- What to do -
Number of lines with "Target" in the data: give that figure by itself.

- Stored entries -
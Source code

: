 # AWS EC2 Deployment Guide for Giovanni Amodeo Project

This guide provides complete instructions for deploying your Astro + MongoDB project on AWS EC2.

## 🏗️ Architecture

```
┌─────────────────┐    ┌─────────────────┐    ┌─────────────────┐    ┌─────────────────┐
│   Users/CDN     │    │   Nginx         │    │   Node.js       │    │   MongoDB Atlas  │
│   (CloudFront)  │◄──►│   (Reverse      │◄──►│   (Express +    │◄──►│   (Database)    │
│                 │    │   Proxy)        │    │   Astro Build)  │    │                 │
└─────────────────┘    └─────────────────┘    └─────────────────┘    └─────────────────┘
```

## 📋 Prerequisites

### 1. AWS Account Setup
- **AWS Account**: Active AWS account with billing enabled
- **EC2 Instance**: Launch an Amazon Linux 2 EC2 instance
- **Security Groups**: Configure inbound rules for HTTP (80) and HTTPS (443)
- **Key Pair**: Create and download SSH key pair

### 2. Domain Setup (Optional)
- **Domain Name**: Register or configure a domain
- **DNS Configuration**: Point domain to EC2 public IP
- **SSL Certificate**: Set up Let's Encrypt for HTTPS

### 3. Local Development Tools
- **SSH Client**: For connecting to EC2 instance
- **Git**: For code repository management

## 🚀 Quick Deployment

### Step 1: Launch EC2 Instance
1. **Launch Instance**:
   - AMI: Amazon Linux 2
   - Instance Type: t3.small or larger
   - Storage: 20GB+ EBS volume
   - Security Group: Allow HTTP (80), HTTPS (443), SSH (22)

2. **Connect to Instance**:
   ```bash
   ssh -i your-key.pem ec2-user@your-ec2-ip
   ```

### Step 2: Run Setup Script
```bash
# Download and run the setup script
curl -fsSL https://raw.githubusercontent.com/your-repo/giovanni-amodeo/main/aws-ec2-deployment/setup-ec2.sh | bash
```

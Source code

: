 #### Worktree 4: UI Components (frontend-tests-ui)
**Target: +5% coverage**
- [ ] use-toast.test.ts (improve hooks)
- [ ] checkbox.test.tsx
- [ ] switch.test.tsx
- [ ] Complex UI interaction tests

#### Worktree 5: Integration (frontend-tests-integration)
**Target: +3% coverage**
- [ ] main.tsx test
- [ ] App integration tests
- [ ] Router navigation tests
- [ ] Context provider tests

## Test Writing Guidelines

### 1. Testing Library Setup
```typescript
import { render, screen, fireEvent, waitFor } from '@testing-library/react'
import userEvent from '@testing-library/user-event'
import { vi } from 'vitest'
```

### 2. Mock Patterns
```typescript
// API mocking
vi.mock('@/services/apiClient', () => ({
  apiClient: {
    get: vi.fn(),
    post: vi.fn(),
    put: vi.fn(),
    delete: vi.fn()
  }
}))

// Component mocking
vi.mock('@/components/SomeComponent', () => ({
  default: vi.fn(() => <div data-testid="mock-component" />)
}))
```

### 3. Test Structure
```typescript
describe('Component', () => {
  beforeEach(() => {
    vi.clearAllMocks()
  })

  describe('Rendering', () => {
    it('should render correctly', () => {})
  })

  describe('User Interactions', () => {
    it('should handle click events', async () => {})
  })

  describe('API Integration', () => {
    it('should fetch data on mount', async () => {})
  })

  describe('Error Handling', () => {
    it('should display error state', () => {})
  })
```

- Answer to this exercise -
2